Dataset entries
- - - - -

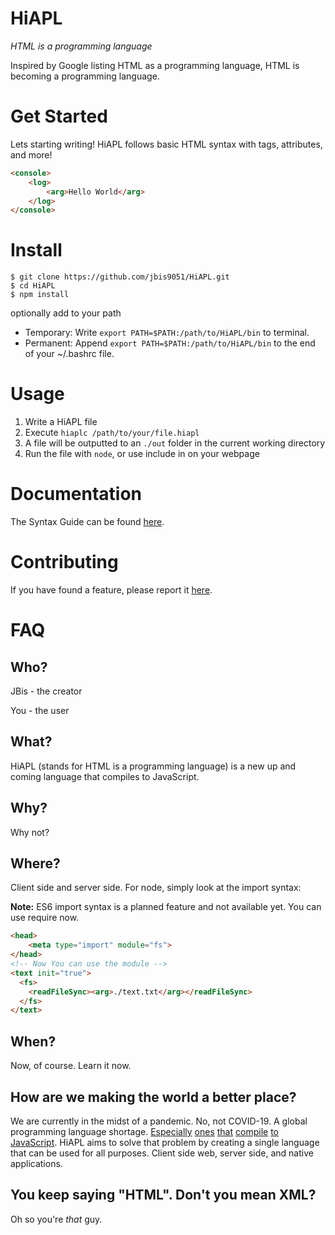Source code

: # HiAPL
*HTML is a programming language*

Inspired by Google listing HTML as a programming language, HTML is becoming a programming language.

# Get Started

Lets starting writing! HiAPL follows basic HTML syntax with tags, attributes, and more!

```html
<console>
    <log>
        <arg>Hello World</arg>
    </log>
</console>
```

# Install

```shell script
$ git clone https://github.com/jbis9051/HiAPL.git
$ cd HiAPL
$ npm install
```

optionally add to your path
- Temporary: Write `export PATH=$PATH:/path/to/HiAPL/bin` to terminal.
- Permanent: Append `export PATH=$PATH:/path/to/HiAPL/bin` to the end of your ~/.bashrc file.


# Usage

1. Write a HiAPL file
2. Execute `hiaplc /path/to/your/file.hiapl`
3. A file will be outputted to an `./out` folder in the current working directory
4. Run the file with `node`, or use include in on your webpage

# Documentation

The Syntax Guide can be found [here](https://github.com/jbis9051/HiAPL/blob/Syntax%20Guide.md).

# Contributing

If you have found a feature, please report it [here](https://github.com/jbis9051/HiAPL/issues).

# FAQ

## Who?

JBis - the creator

You - the user

## What?

HiAPL (stands for HTML is a programming language) is a new up and coming language that compiles to JavaScript.

## Why?

Why not?

## Where?

Client side and server side. For node, simply look at the import syntax:

**Note:** ES6 import syntax is a planned feature and not available yet. You can use require now.

```html
<head>
    <meta type="import" module="fs">
</head>
<!-- Now You can use the module -->
<text init="true">
  <fs>
    <readFileSync><arg>./text.txt</arg></readFileSync>
  </fs>
</text>
```

## When?

Now, of course. Learn it now.

## How are we making the world a better place?

We are currently in the midst of a pandemic. No, not COVID-19. A global programming language shortage. [Especially](https://www.typescriptlang.org/) [ones](https://coffeescript.org/) [that](https://www.purescript.org/) [compile](https://clojurescript.org/)  [to](https://www.scala-js.org/) [JavaScript](http://vanilla-js.com/). HiAPL aims to solve that problem by creating a single language that can be used for all purposes. Client side web, server side, and native applications.

## You keep saying "HTML". Don't you mean XML?

Oh so you're *that* guy.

- - - - -

■ WHAT IS EXPECTED ■
Hand back the exact lines from the start of the entries to the line with "optionally add to your path", both ends kept and pictures left out.

■ EXERCISE OUTPUT ■
Source code

: # HiAPL
*HTML is a programming language*

Inspired by Google listing HTML as a programming language, HTML is becoming a programming language.

# Get Started

Lets starting writing! HiAPL follows basic HTML syntax with tags, attributes, and more!

```html
<console>
    <log>
        <arg>Hello World</arg>
    </log>
</console>
```

# Install

```shell script
$ git clone https://github.com/jbis9051/HiAPL.git
$ cd HiAPL
$ npm install
```

optionally add to your path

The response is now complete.